No one is going to jump up and say that they rather like seeing girls in fake push-up bras or ‘future porn star’ knickers, or whatever the latest regrettable trend might be.

This concern has been with us for ten years or so, possibly longer, but the debate has been freshened up thanks to David Cameron’s high-profile expression of distaste.

The Prime Minister appointed Reg Bailey, the chief executive of the Mothers’ Union, to write a report on the “sexualisation and commercialisation” of childhood.

Mr Bailey published his conclusions this week, which included retailers being asked to place “lads’ mags” in brown paper bags, discouraging sexual-themed billboard adverts near to schools, giving an age rating to music videos, enforcing the watershed on TV, and setting up a so-called whistleblowers’ website through which parents will be able to report programmes, adverts or products they feel to be inappropriate.

A number of observations, to my mind, are stirred up by all this.

Firstly, Mr Cameron is a politician before he is anything else. The way this ‘independent’ report was commissioned begs certain questions, while Call Me Dave’s responses to the suggestions it contained raise others.

A report led by the boss of a Christian charity is hardly going to be independent, so that choice itself risks devaluing the findings. Isn’t that a little like asking the Methodists to ‘independently’ look into the alcohol industry; or wondering what the Quakers might make of the arms trade? Certain conclusions were inevitable.

For a moment, although he clearly believes what he says, it was hard not to see Mr Cameron as a man brushing from his mouth the crumbs of the cake he has just had and eaten.

By raising a matter of general concern, he appeared to be in touch and prepared to do things. Except that he isn’t, not really.

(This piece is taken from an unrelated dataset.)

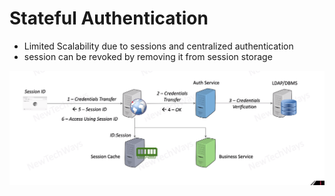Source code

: # Stateful Authentication

- Limited Scalability due to sessions and centralized authentication
- session can be revoked by removing it from session storage


![Alt text](./images/image-16.png)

Mr Cameron’s response to Mr Bailey’s report appears to involve the customary shifty two-step, a forwards and back little dance number favoured by politicians.

While expressing his support for the findings, the Prime Minister appeared to reject any form of legislation. This was because of what Mr Cameron described, to quote words harder to keep hold of than a fish in a hurry, as his “long-held belief that the leading force for progress should be social responsibility, not state control”.

Ah, the bind of the progressive Conservative (if that’s what Mr Cameron is; opinions differ). He would like things to change, but he isn’t going to lay down the law because that would be what the other lot do. Instead of relying on what, elsewhere, he has called the “dead hand of the state”, he would, presumably, like us all to sort this out in a big-society sort of way.

Social responsibility comes from us all, I would guess, and that is not all bad. If no one produced or bought sexually inappropriate clothing for pre-teen girls, then the problem would go away.

The trouble is, society is a complicated playground, where there are many rules and regulations, alongside parallel desires and freedoms. Children live in the same society as the rest of us, and so cannot be cut off entirely from the sexualised commodity, long a staple of, say, pop videos and the like.

Someone should perhaps sort this lot out. Sadly, it doesn’t appear that Mr Cameron has any more of a clue than the rest of us.

Also, could he be suffering from a bad case of ‘parentisis’, a complaint in which the youngish father or mother becomes a mite obsessive about everything and anything to do with children?

As a father of three, I’ve been there, done that – and moved on somewhat, now that the little ones are little no more. And no, I never did have one of those ‘baby on board’ stickers on my car.

To conclude, society should take care to protect its young; it should also set great store by people of all ages, shouldn’t it?